Não acompanho novela faz tempo, e cada vez que eu vejo um dia, fico feliz em não sentir a necessidade de ligar a tv às 21h quando chego em casa. Todos os dias saímos e voltamos preocupados com o que nos pode acontecer, com toda a violência que estamos sujeitos a passar nas ruas. Violências morais e físicas, que, no final, acho que têm a mesma intensidade. A sociedade da qual fazemos parte briga no trânsito, perde a paciência com um erro do outro, atira para matar em criança que brinca (ou que perturbe, que seja... não justifica) na feira do bairro. E quando chega em casa para finalmente descansar, assiste (muitas vezes alegremente e satisfeito) a uma cena de espancamento.

Me questiono o que é reflexo do que, ou se até essa idéia de reflexo existe de verdade. Mas me assusta, particularmente, em ver tanta alegria e expectativa em cenas de violência. Ou em ver como estas cenas estão cada vez mais presentes em nosso lazer.

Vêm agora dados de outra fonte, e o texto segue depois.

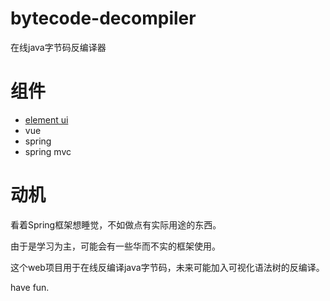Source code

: # bytecode-decompiler
在线java字节码反编译器

# 组件
+ [element ui](http://element-cn.eleme.io/#/zh-CN/guide/design)
+ vue
+ spring
+ spring mvc

# 动机
看着Spring框架想睡觉，不如做点有实际用途的东西。

由于是学习为主，可能会有一些华而不实的框架使用。

这个web项目用于在线反编译java字节码，未来可能加入可视化语法树的反编译。

have fun.
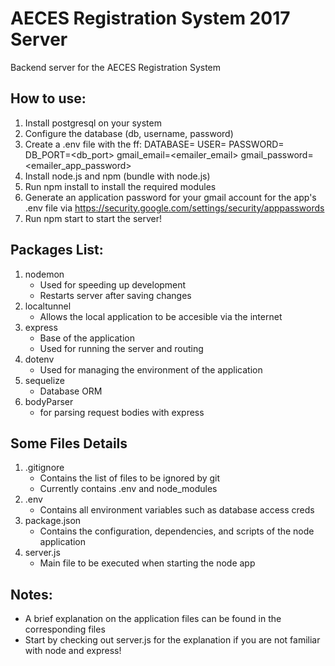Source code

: # AECES Registration System 2017 Server
Backend server for the AECES Registration System

## How to use:
1. Install postgresql on your system
2. Configure the database (db, username, password)
3. Create a .env file with the ff:
	DATABASE=<db>
	USER=<username>
	PASSWORD=<password>
	DB_PORT=<db_port>
	gmail_email=<emailer_email>
	gmail_password=<emailer_app_password>
4. Install node.js and npm (bundle with node.js)
5. Run npm install to install the required modules
6. Generate an application password for your gmail account for the app's .env file via https://security.google.com/settings/security/apppasswords
7. Run npm start to start the server!

## Packages List:
1. nodemon
	* Used for speeding up development
	* Restarts server after saving changes
2. localtunnel
	* Allows the local application to be accesible via the internet
3. express
	* Base of the application
	* Used for running the server and routing
4. dotenv
	* Used for managing the environment of the application
5. sequelize
	* Database ORM
6. bodyParser
	* for parsing request bodies with express


## Some Files Details
1. .gitignore
	* Contains the list of files to be ignored by git
	* Currently contains .env and node_modules
2. .env
	* Contains all environment variables such as database access creds
3. package.json
	* Contains the configuration, dependencies, and scripts of the node application
4. server.js
	* Main file to be executed when starting the node app

## Notes:
* A brief explanation on the application files can be found in the corresponding files
* Start by checking out server.js for the explanation if you are not familiar with node and express!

Aguardamos um momento de vingança como se essa fosse a solução. E, mesmo que em pequenas proporções (ou não?), estamos cada vez mais despertando e estimulando um ódio e uma violência que não irá se resolver com um olho roxo da Ivone. A catarse acontece e é desejada, mas que os elementos não sejam tão gratuitos. E também sei que existe um lógica dos próprios meios de comunicação na hora de abordar certos temas. De maneira alguma estou acusando o telespectador de ser um sádico responsável por toda crueldade da tv. Mas há um momento que devemos pensar nessas lógicas e até onde nós somos "iscados" para fazermos parte dela.

Queria muito estudar essas questões para falar com mais propriedade sobre o assunto. Aqui é apenas uma opinião de uma leiga, se vocês tem mais base para opinar, por favor, fiquem à vontade. Mas só pra registrar: Glorinha, eu vou passar o espancamento dessa vez, ok?

Comentários

Anônimo disse…
Buh!

Hoje eu entreouvi (estava na cozinha) as expressões "hoje vai ser ótimo", "porrada" e "novela" na mesma frase. Mulheres falando.

Fui obrigado a interromper o diálogo e dizer "lamentável", e recebi como resposta exatamente o que vc falou. É a hora da catarse do espectador.

A novela tem uma técnica curiosa, pois é um programa muito longo e que passa todo dia. E agora o recurso que usam e fazer vários mini-clímaxes (?), abandonado o velho modelo "tudo acontece no último episódio".

Sad but true.

Mas para mim a culpa é do Tarantino, que inaugurou a violência gratuita nos meios "cult-bacaninha".

Saudades de tu!

Beijos
érica disse…
Ao contrário do Vitor, não acho que tudo seja culpa do Tarantino. Mas só porque eu gosto dos filmes dele, ainda mais se tiver amendoim e cervejinha, bem no estilo homem-casado-com-30-e-poucos-de-idade-ficando-barrigudo.
Acho que a violência na arte é aceitável e até desejável. O complicado é quando essa tal manifestação de arte se pínta como realista, e toda a coisa se mistura. Vida real e arte = mistura perigosa.
Adorei seu texto, skolzits. Vc é a minha personal Martha Medeiros.